Sean Hogan
(b. 1972, Melbourne. Lives and works in Melbourne)
As a graphic designer and typographer by trade, Sean Hogan has a visual arts practice grounded in principles of creative design honed over a career spanning more than three decades. In his work, graphic patterns and algorithms are visualised through systems-based rules and formal aesthetics like geometry, colour and proportion, realised across the disciplines of painting, print and sculpture.
Commissioned for Melbourne Now, Hogan’s Volume 1, 2022, is a work inspired by the redacted content in the first chapter of the ‘Mueller report’, officially called the Report on the Investigation Into Russian Interference in the 2016 Presidential Election. Released by the US Department of Justice in 2019, the report includes allegations of conspiracy and obstructions of justice by Donald Trump’s presidential campaign. Here, 204 pages of the report are reproduced at large scale to create a vast installation. The concealed text creates a monochrome wall graphic of shifting horizontal lines, showing the sheer magnitude of redacted material and how much information remains withheld from the public – a stark and overwhelming work that makes plain connections between politics, knowledge and power.
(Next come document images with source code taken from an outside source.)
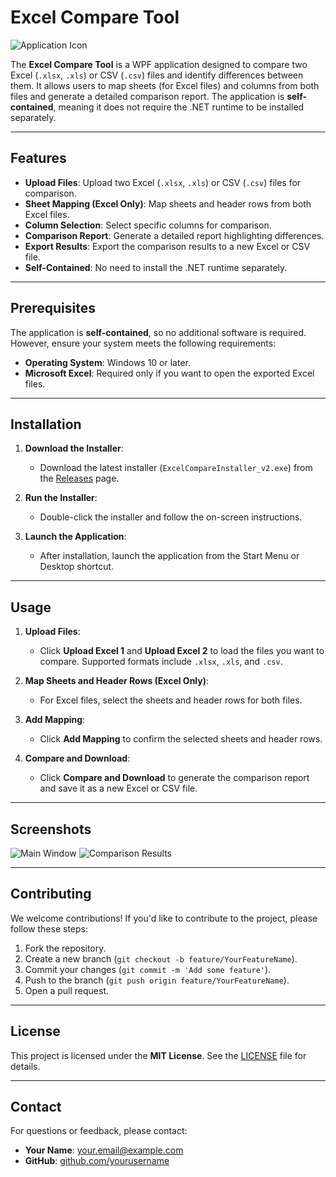 ﻿# Excel Compare Tool

![Application Icon](path/to/your/icon.png) <!-- Add your application icon here -->

The **Excel Compare Tool** is a WPF application designed to compare two Excel (`.xlsx`, `.xls`) or CSV (`.csv`) files and identify differences between them. It allows users to map sheets (for Excel files) and columns from both files and generate a detailed comparison report. The application is **self-contained**, meaning it does not require the .NET runtime to be installed separately.

---

## Features
- **Upload Files**: Upload two Excel (`.xlsx`, `.xls`) or CSV (`.csv`) files for comparison.
- **Sheet Mapping (Excel Only)**: Map sheets and header rows from both Excel files.
- **Column Selection**: Select specific columns for comparison.
- **Comparison Report**: Generate a detailed report highlighting differences.
- **Export Results**: Export the comparison results to a new Excel or CSV file.
- **Self-Contained**: No need to install the .NET runtime separately.

---

## Prerequisites
The application is **self-contained**, so no additional software is required. However, ensure your system meets the following requirements:
- **Operating System**: Windows 10 or later.
- **Microsoft Excel**: Required only if you want to open the exported Excel files.

---

## Installation
1. **Download the Installer**:
   - Download the latest installer (`ExcelCompareInstaller_v2.exe`) from the [Releases](https://github.com/yourusername/excel-compare-tool/releases) page.

2. **Run the Installer**:
   - Double-click the installer and follow the on-screen instructions.

3. **Launch the Application**:
   - After installation, launch the application from the Start Menu or Desktop shortcut.

---

## Usage
1. **Upload Files**:
   - Click **Upload Excel 1** and **Upload Excel 2** to load the files you want to compare. Supported formats include `.xlsx`, `.xls`, and `.csv`.

2. **Map Sheets and Header Rows (Excel Only)**:
   - For Excel files, select the sheets and header rows for both files.

3. **Add Mapping**:
   - Click **Add Mapping** to confirm the selected sheets and header rows.

4. **Compare and Download**:
   - Click **Compare and Download** to generate the comparison report and save it as a new Excel or CSV file.

---

## Screenshots
<!-- Add screenshots of your application here -->
![Main Window](path/to/screenshot1.png)
![Comparison Results](path/to/screenshot2.png)

---

## Contributing
We welcome contributions! If you'd like to contribute to the project, please follow these steps:
1. Fork the repository.
2. Create a new branch (`git checkout -b feature/YourFeatureName`).
3. Commit your changes (`git commit -m 'Add some feature'`).
4. Push to the branch (`git push origin feature/YourFeatureName`).
5. Open a pull request.

---

## License
This project is licensed under the **MIT License**. See the [LICENSE](LICENSE) file for details.

---

## Contact
For questions or feedback, please contact:
- **Your Name**: [your.email@example.com](mailto:your.email@example.com)
- **GitHub**: [github.com/yourusername](https://github.com/yourusername)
An accomplished designer of print media and books, Hogan has recently received awards from the Australian Book Design Awards (2021), Australian Graphic Design Association (2020, 2019), the Royal Australian Institute of Architects (2021, 2020) and the Australian Institute of Landscape Architecture (2014), and was selected to represent Australia at New York’s Typographics 2021 conference. Throughout his career, Hogan’s creative practice has run parallel to his commercial work, most recently exhibiting at Spring 1883 Art Fair (2021), Jacob Hoerner Galleries (2021) and LaTrobe Art Institute (2018). A selection of his work was published in Sean Hogan 30 Works: 2014–2020 produced by Shanghai’s Pocca Design in 2020. Hogan has been invited to give talks and lectures at festivals, galleries and universities across Australia. His international clients include Apple Music, The New York Times and Wired Magazine.